Record excerpts Start Marker

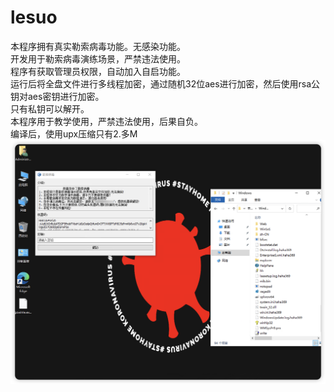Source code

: # lesuo
本程序拥有真实勒索病毒功能。无感染功能。  
开发用于勒索病毒演练场景，严禁违法使用。  
程序有获取管理员权限，自动加入自启功能。  
运行后将全盘文件进行多线程加密，通过随机32位aes进行加密，然后使用rsa公钥对aes密钥进行加密。  
只有私钥可以解开。  
本程序用于教学使用，严禁违法使用，后果自负。  
编译后，使用upx压缩只有2.多M
![image text](https://raw.githubusercontent.com/dajibaxiao/lesuo/refs/heads/main/test.png)

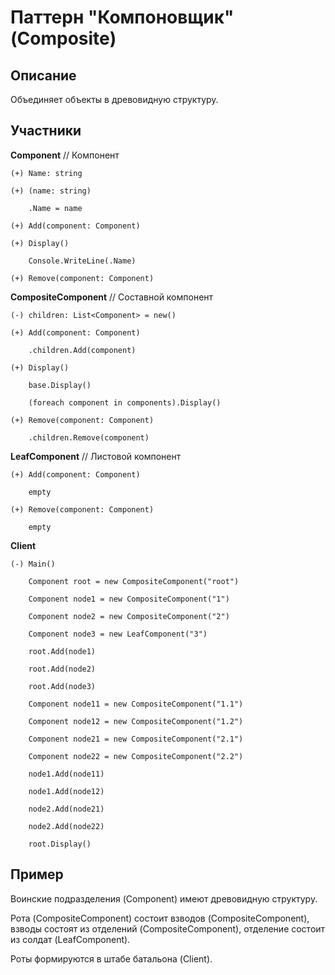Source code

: ﻿# Паттерн "Компоновщик" (Composite)

## Описание

Объединяет объекты в древовидную структуру.

## Участники

**Component** // Компонент

	(+) Name: string

	(+) (name: string)

		.Name = name

	(+) Add(component: Component)

	(+) Display()

		Console.WriteLine(.Name)

	(+) Remove(component: Component)

**CompositeComponent** // Составной компонент

	(-) children: List<Component> = new()

	(+) Add(component: Component)

		.children.Add(component)

	(+) Display()

		base.Display()

		(foreach component in components).Display()

	(+) Remove(component: Component)

		.children.Remove(component)

**LeafComponent** // Листовой компонент

	(+) Add(component: Component)

		empty

	(+) Remove(component: Component)

		empty

**Client**

	(-) Main()

		Component root = new CompositeComponent("root")

		Component node1 = new CompositeComponent("1")

		Component node2 = new CompositeComponent("2")
		
		Component node3 = new LeafComponent("3")

		root.Add(node1)

		root.Add(node2)
		
		root.Add(node3)

		Component node11 = new CompositeComponent("1.1")

		Component node12 = new CompositeComponent("1.2")

		Component node21 = new CompositeComponent("2.1")
		
		Component node22 = new CompositeComponent("2.2")

		node1.Add(node11)

		node1.Add(node12)

		node2.Add(node21)

		node2.Add(node22)

		root.Display()

## Пример

Воинские подразделения (Component) имеют древовидную структуру.

Рота (CompositeComponent) состоит взводов (CompositeComponent), взводы состоят из отделений (CompositeComponent), отделение состоит из солдат (LeafComponent).

Роты формируются в штабе батальона (Client).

Record excerpts End Marker

#### Instructions for the task
Once the images are removed, print the remaining data exactly as it appears above.

#### Reply to the exercise
Source code

: # lesuo
本程序拥有真实勒索病毒功能。无感染功能。  
开发用于勒索病毒演练场景，严禁违法使用。  
程序有获取管理员权限，自动加入自启功能。  
运行后将全盘文件进行多线程加密，通过随机32位aes进行加密，然后使用rsa公钥对aes密钥进行加密。  
只有私钥可以解开。  
本程序用于教学使用，严禁违法使用，后果自负。  
编译后，使用upx压缩只有2.多M
![image text](https://raw.githubusercontent.com/dajibaxiao/lesuo/refs/heads/main/test.png)

Source code

: ﻿# Паттерн "Компоновщик" (Composite)

## Описание

Объединяет объекты в древовидную структуру.

## Участники

**Component** // Компонент

	(+) Name: string

	(+) (name: string)

		.Name = name

	(+) Add(component: Component)

	(+) Display()

		Console.WriteLine(.Name)

	(+) Remove(component: Component)

**CompositeComponent** // Составной компонент

	(-) children: List<Component> = new()

	(+) Add(component: Component)

		.children.Add(component)

	(+) Display()

		base.Display()

		(foreach component in components).Display()

	(+) Remove(component: Component)

		.children.Remove(component)

**LeafComponent** // Листовой компонент

	(+) Add(component: Component)

		empty

	(+) Remove(component: Component)

		empty

**Client**

	(-) Main()

		Component root = new CompositeComponent("root")

		Component node1 = new CompositeComponent("1")

		Component node2 = new CompositeComponent("2")
		
		Component node3 = new LeafComponent("3")

		root.Add(node1)

		root.Add(node2)
		
		root.Add(node3)

		Component node11 = new CompositeComponent("1.1")

		Component node12 = new CompositeComponent("1.2")

		Component node21 = new CompositeComponent("2.1")
		
		Component node22 = new CompositeComponent("2.2")

		node1.Add(node11)

		node1.Add(node12)

		node2.Add(node21)

		node2.Add(node22)

		root.Display()

## Пример

Воинские подразделения (Component) имеют древовидную структуру.

Рота (CompositeComponent) состоит взводов (CompositeComponent), взводы состоят из отделений (CompositeComponent), отделение состоит из солдат (LeafComponent).

Роты формируются в штабе батальона (Client).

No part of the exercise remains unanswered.